Strategies for Investing in Commercial Real Estate

Related: 3 Reasons to Switch From Residential to Commercial Real Estate

1. Core Assets

This pertains to major markets in downtown areas. This asset is the most conservative of the bunch. It’s consistent. Cash flows aren’t going to be incredible but tenants will.

These assets are usually the best during market downturns; they're the ones that are giving you consistent returns. And in the long-term, they are your good equity appreciation purchases. These assets are really a buy and hold, consistent strategy.

In terms of leverage, you're not going to be able to get more than 50 percent of the asset value, and that's just a function of the fact that you've pretty much topped out what you're going to be able to get for rent.

2. Core Plus

These may be a little bit outside of the downtown area—not Main Street but maybe an historical location. These are very similar to core, but there may be value-add opportunities and the yield may be a bit higher, as well.

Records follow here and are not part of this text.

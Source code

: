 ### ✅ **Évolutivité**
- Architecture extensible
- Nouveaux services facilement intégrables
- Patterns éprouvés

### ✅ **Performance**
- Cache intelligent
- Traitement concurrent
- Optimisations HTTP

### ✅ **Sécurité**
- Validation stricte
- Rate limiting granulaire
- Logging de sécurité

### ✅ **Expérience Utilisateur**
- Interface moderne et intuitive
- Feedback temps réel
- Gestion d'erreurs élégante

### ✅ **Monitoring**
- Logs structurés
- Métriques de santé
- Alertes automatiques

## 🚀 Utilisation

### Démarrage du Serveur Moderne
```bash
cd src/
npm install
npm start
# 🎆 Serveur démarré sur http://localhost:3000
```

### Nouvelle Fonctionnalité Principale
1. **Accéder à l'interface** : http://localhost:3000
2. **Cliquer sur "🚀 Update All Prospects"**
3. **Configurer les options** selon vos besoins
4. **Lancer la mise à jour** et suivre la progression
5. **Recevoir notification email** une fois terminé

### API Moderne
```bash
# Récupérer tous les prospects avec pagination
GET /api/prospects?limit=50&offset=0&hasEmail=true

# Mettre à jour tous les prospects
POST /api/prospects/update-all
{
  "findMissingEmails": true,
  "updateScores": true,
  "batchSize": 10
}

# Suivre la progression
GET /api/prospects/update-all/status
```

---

You’re going to attract good-credit tenants but not as credit-worthy as core. There may be a little bit more uncertainty with the renewals or potential incomes of those investments.

In terms of leverage, you’re going to be able to add a little bit more debt onto these. But they still are fairly conservative, so you may be topping out around 65 percent of the asset value.

3. Value Add

These are entrepreneurial investors who look at a property and try to find the discounts (i.e., a retail plaza that just lost their anchor tenant). You’re going in with a pre-meditated plan of taking a building from A to Z.

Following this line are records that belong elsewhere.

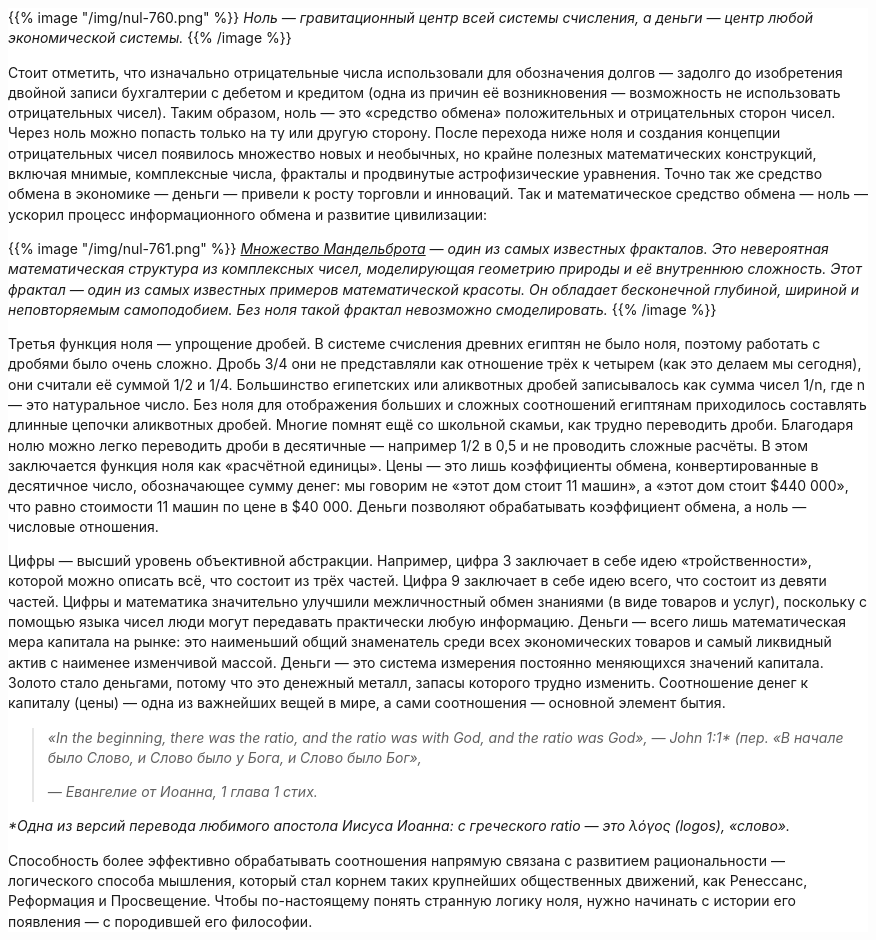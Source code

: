 {{% image "/img/nul-760.png" %}}
_Ноль — гравитационный центр всей системы счисления, а деньги — центр любой экономической системы._
{{% /image %}}

Стоит отметить, что изначально отрицательные числа использовали для обозначения долгов — задолго до изобретения двойной записи бухгалтерии с дебетом и кредитом (одна из причин её возникновения — возможность не использовать отрицательных чисел). Таким образом, ноль — это «средство обмена» положительных и отрицательных сторон чисел. Через ноль можно попасть только на ту или другую сторону. После перехода ниже ноля и создания концепции отрицательных чисел появилось множество новых и необычных, но крайне полезных математических конструкций, включая мнимые, комплексные числа, фракталы и продвинутые астрофизические уравнения. Точно так же средство обмена в экономике — деньги — привели к росту торговли и инноваций. Так и математическое средство обмена — ноль — ускорил процесс информационного обмена и развитие цивилизации:

{{% image "/img/nul-761.png" %}}
_[Множество Мандельброта](https://ru.wikipedia.org/wiki/%D0%9C%D0%BD%D0%BE%D0%B6%D0%B5%D1%81%D1%82%D0%B2%D0%BE_%D0%9C%D0%B0%D0%BD%D0%B4%D0%B5%D0%BB%D1%8C%D0%B1%D1%80%D0%BE%D1%82%D0%B0) — один из самых известных фракталов. Это невероятная математическая структура из комплексных чисел, моделирующая геометрию природы и её внутреннюю сложность. Этот фрактал — один из самых известных примеров математической красоты. Он обладает бесконечной глубиной, шириной и неповторяемым самоподобием. Без ноля такой фрактал невозможно смоделировать._
{{% /image %}}

Третья функция ноля — упрощение дробей. В системе счисления древних египтян не было ноля, поэтому работать с дробями было очень сложно. Дробь 3/4 они не представляли как отношение трёх к четырем (как это делаем мы сегодня), они считали её суммой 1/2 и 1/4. Большинство египетских или аликвотных дробей записывалось как сумма чисел 1/n, где n — это натуральное число. Без ноля для отображения больших и сложных соотношений египтянам приходилось составлять длинные цепочки аликвотных дробей. Многие помнят ещё со школьной скамьи, как трудно переводить дроби. Благодаря нолю можно легко переводить дроби в десятичные — например 1/2 в 0,5 и не проводить сложные расчёты. В этом заключается функция ноля как «расчётной единицы». Цены — это лишь коэффициенты обмена, конвертированные в десятичное число, обозначающее сумму денег: мы говорим не «этот дом стоит 11 машин», а «этот дом стоит $440 000», что равно стоимости 11 машин по цене в $40 000. Деньги позволяют обрабатывать коэффициент обмена, а ноль — числовые отношения.

Цифры — высший уровень объективной абстракции. Например, цифра 3 заключает в себе идею «тройственности», которой можно описать всё, что состоит из трёх частей. Цифра 9 заключает в себе идею всего, что состоит из девяти частей. Цифры и математика значительно улучшили межличностный обмен знаниями (в виде товаров и услуг), поскольку с помощью языка чисел люди могут передавать практически любую информацию. Деньги — всего лишь математическая мера капитала на рынке: это наименьший общий знаменатель среди всех экономических товаров и самый ликвидный актив с наименее изменчивой массой. Деньги — это система измерения постоянно меняющихся значений капитала. Золото стало деньгами, потому что это денежный металл, запасы которого трудно изменить. Соотношение денег к капиталу (цены) — одна из важнейших вещей в мире, а сами соотношения — основной элемент бытия.

> _«In the beginning, there was the ratio, and the ratio was with God, and the ratio was God», — John 1:1* (пер. «В начале было Слово, и Слово было у Бога, и Слово было Бог»,_
> 
> _— Евангелие от Иоанна, 1 глава 1 стих._

_*Одна из версий перевода любимого апостола Иисуса Иоанна: с греческого ratio — это λόγος (logos), «слово»._

Способность более эффективно обрабатывать соотношения напрямую связана с развитием рациональности — логического способа мышления, который стал корнем таких крупнейших общественных движений, как Ренессанс, Реформация и Просвещение. Чтобы по-настоящему понять странную логику ноля, нужно начинать с истории его появления — с породившей его философии.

In terms of the leverage of value add, this is where you can start getting a little bit more creative, getting 80 to 85 percent of the asset value.

4. Opportunistic

Some investors refer to this as “distressed”—because it’s exactly that. Other times it’s developers building apartment buildings, condos, office, retail, etc.

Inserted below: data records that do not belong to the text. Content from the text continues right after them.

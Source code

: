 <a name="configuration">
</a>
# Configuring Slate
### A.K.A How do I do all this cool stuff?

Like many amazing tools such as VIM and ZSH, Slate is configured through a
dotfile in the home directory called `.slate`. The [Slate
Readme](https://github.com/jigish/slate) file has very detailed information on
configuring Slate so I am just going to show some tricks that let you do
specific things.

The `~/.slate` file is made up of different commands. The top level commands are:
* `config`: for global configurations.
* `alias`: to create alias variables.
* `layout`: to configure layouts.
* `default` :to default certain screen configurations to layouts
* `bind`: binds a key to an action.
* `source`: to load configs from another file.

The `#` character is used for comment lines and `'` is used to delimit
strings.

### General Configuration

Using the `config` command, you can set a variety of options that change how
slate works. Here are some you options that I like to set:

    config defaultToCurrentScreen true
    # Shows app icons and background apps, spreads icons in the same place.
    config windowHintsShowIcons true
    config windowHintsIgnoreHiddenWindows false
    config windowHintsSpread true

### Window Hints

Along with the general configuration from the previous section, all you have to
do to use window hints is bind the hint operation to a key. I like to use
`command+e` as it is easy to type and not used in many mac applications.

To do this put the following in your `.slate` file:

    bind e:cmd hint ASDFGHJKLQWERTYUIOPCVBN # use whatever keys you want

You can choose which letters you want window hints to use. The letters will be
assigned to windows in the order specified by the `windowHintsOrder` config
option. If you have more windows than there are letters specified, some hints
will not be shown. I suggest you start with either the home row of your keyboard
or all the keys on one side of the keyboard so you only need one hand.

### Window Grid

This is the most risky but has the potential for the most return. This could be distressed as in foreclosed assets or they could be completely decimated by vacancies (think smaller retail plazas that have lost tenants or C- and D-class apartment buildings in rough areas).

Investors can employ many of the same strategies as value-add investors, but it’s just a matter of doing so on a more tricky property. This usually requires special expertise in a certain market.

When it comes to financing on opportunistic investments, it’s a mixed bag. It can be much harder to get.

In fact, sometimes investors find properties where you cannot put any debt on them in their current state. The debt might come as the strategy is being executed. Hence, you really need to be an expert.

Watch my video above, where I go into more detail about each of these concepts.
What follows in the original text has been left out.